I've never owned a Honda. But my single-stage Toro machines have all been good, and their 2-stages have a good reputation. So if looking for a machine, those are the brands I'd prefer to go with. It doesn't make Craftsman, MTD, Cub Cadet, etc, bad, but they wouldn't be my first choice. 

Good luck in your search! Anything that's reliable will be much better than shoveling, regardless of brand, or how shiny it is.


----------



## orangputeh (Nov 24, 2016)

~smokey~ said:


> Thanks for the welcome and advice, I'm in the southern Okanagan of British Columbia, the snow we get here is what I would call high maintenance in that it needs shoveling before you even walk on it cause everywhere you step turns to ice, in the 20 years we've lived here I've shoveled 16" of snow off the roof at least half a dozen times. below 0°C it's light powder and you need to get on it before it warms up and gets heavy, this last week it snowed for 4 days I couldn't keep up even after shoveling for 18 hours straight. such a PITA ! my driveway I want the snowblower for is 80' x 16'


now armed with info. heavy duty Ariens or Honda. Craftsman will be more trouble than it's worth.

just my 2 cents


----------



## Shovel (Mar 26, 2019)

I looked at some prices in Canada while ago... Both new and used.. Outrageous compared to the USA.
I wasn't finding many used in your area on Craigslist either.
I may be missing a conversion .. maybe it's giving Canadian dollars which are way different.

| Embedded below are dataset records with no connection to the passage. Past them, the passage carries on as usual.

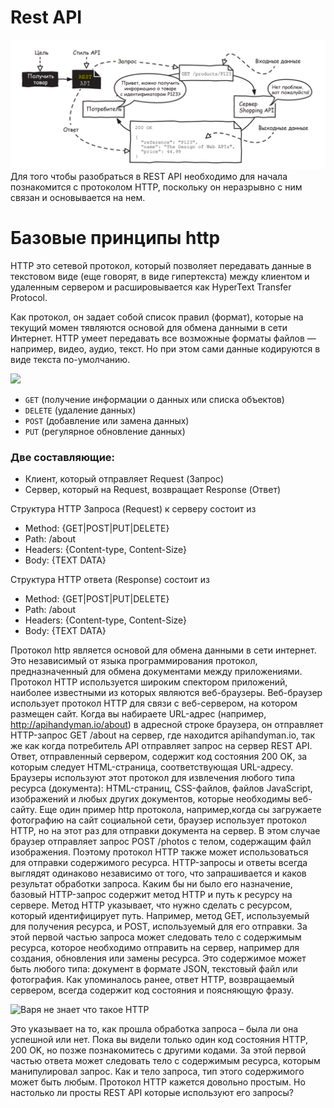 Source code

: # Rest API
![img.png](img.png)
Для того чтобы разобраться в REST API необходимо для начала познакомится с протоколом HTTP, поскольку он неразрывно с ним связан и основывается на нем. 

# Базовые принципы http
HTTP это сетевой протокол, который позволяет передавать данные в текстовом виде (еще говорят, в виде гипертекста) между клиентом и удаленным сервером и расшировывается как  HyperText Transfer Protocol. 

Как протокол, он задает собой список правил (формат), которые на текущий момен тявляются основой для обмена данными в сети Интернет. HTTP умеет передавать все возможные форматы файлов — например, видео, аудио, текст. Но при этом сами данные кодируются в виде текста по-умолчанию.

![](https://miro.medium.com/max/1400/1*i2tUjWy44-dYT9qsaWbvig.png)


- `GET` (получение информации о данных или списка объектов)
- `DELETE` (удаление данных)
- `POST` (добавление или замена данных)
- `PUT` (регулярное обновление данных)



### Две составляющие: 

- Клиент, который отправляет Request (Запрос)
- Сервер, который на Request, возвращает Response (Ответ)


Структура HTTP Запроса (Request) к серверу состоит из

- Method: {GET|POST|PUT|DELETE}
- Path: /about
- Headers: {Content-type, Content-Size}
- Body: {TEXT DATA}

Структура HTTP ответа (Response)  состоит из

- Method: {GET|POST|PUT|DELETE}
- Path: /about
- Headers: {Content-type, Content-Size}
- Body: {TEXT DATA}

Протокол http является основой для обмена данными в сети интернет. Это 
независимый от языка программирования протокол, предназначенный 
для обмена документами между приложениями. Протокол HTTP используется широким спектором приложений, наиболее известными из которых являются веб-браузеры.
Веб-браузер использует протокол HTTP для связи с веб-сервером, 
на котором размещен сайт. Когда вы набираете URL-адрес (например, 
http://apihandyman.io/about) в адресной строке браузера, он отправляет 
HTTP-запрос GET /about на сервер, где находится apihandyman.io, так 
же как когда потребитель API отправляет запрос на сервер REST API. Ответ, отправленный сервером, содержит код состояния 200 OK, за которым следует HTML-страница, соответствующая URL-адресу.
Браузеры используют этот протокол для извлечения любого типа ресурса (документа): HTML-страниц, CSS-файлов, файлов JavaScript, изображений и любых других документов, которые необходимы веб-сайту. 
Еще один пример http протокола, например,когда сы  загружаете фотографию на сайт социальной сети, браузер использует протокол HTTP, но на этот раз для отправки документа на сервер. В этом случае браузер отправляет запрос POST /photos с телом, содержащим файл 
изображения. Поэтому протокол HTTP также может использоваться для 
отправки содержимого ресурса.
HTTP-запросы и ответы всегда выглядят одинаково независимо от 
того, что запрашивается и каков результат обработки запроса.
Каким бы ни было его назначение, базовый HTTP-запрос содержит 
метод HTTP и путь к ресурсу на сервере. Метод HTTP указывает, что нужно сделать 
с ресурсом, который идентифицирует путь. Например, метод GET, используемый для получения ресурса, и POST, используемый 
для его отправки.
За этой первой частью запроса может следовать тело с содержимым 
ресурса, которое необходимо отправить на сервер, например для создания, обновления или замены ресурса.
Это содержимое может быть любого типа: документ в формате JSON, текстовый файл или фотография.
Как упоминалось ранее, ответ HTTP, возвращаемый сервером, всегда 
содержит код состояния и поясняющую фразу.

![Варя не знает что такое HTTP](https://www.infidigit.com/wp-content/uploads/2019/12/20191227_012601_0000.png)

Это указывает на то, как 
прошла обработка запроса – была ли она успешной или нет. Пока вы видели только один код состояния HTTP, 200 OK, но позже познакомитесь 
с другими кодами. За этой первой частью ответа может следовать тело с содержимым ресурса, которым манипулировал запрос.
Как и тело запроса, тип этого содержимого может быть любым.
Протокол HTTP кажется довольно простым. Но настолько ли просты REST API которые используют его запросы?
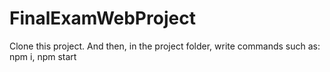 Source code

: # FinalExamWebProject

Clone this project. And then, in the project folder, write commands such as: npm i, npm start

Sent from my LM-Q710.FG using Tapatalk


----------



## ~smokey~ (Feb 14, 2020)

Shovel said:


> The engines on these newer (after Tecumseh sold) machines start effortlessly and run great...The norm is one pull.
> Fancy chute controls...better tires..lights.. heated grips.. quieter.. Cadillacs compared to the older machines.
> 
> 
> ...


Personally I think I'll avoid trying anything new for fear of being spoiled beyond any common sense :blowerhug:


----------



## ~smokey~ (Feb 14, 2020)

RedOctobyr said:


> Welcome ~smokey~! Now understanding that you're in Canada, that "shifts" the pricing a bit. I assumed you were in the US, as many of us are. So $300 CAD is about $225 USD.
> 
> Just echoing what others said. *Any* functioning snowblower sure beats the heck out of a shovel!! But I suspect there's nothing particularly unique about the Craftsman you got to try. If shopping around, I *am* biased towards Ariens, Toro, and Honda.
> 
> ...


Thanks Red, it's great to be armed with so much good information early in the hunt, I'll admit I have a soft spot for that Craftsman for various reasons, I really liked the controls the way they wrapped around the handlebar so you can hold them both down leaving your left hand free to turn the chute, but that's a simple mod you could make to any machine, it's been mentioned the Craftsman could be more trouble than it's worth and I'd rather not regret diving into those issues, also I'm pretty sure the Craftsman didn't have a differential so that would be great on the Ariens.


----------



## crazzywolfie (Jun 2, 2014)

never hurts to shop around. check kijiji or even facebook. we have been having a pretty mild winter around here so a lot of snowblowers have been just sitting on the market. heck i scored a pretty good condition mtd blower a month or so ago for $20. had to spend $2 on new muffler bolts and spend a couple minutes cleaning the 1 tire to re-seat the bead but seems like a good machine. other than that i don't see why it shouldn't have been a $150+ machine with how clean it was. heck could have probably go $100 for it as it was but the guy only posted a pic of the model number and said it needed work lol. if he posted pic of the machine he would have likely had it sold in a heart beat and would have had people offering him more than his $25 asking price


----------



## RedOctobyr (Mar 2, 2014)

~smokey~ said:


> I'll admit I have a soft spot for that Craftsman for various reasons, I really liked the controls the way they wrapped around the handlebar so you can hold them both down leaving your left hand free to turn the chute, but that's a simple mod you could make to any machine.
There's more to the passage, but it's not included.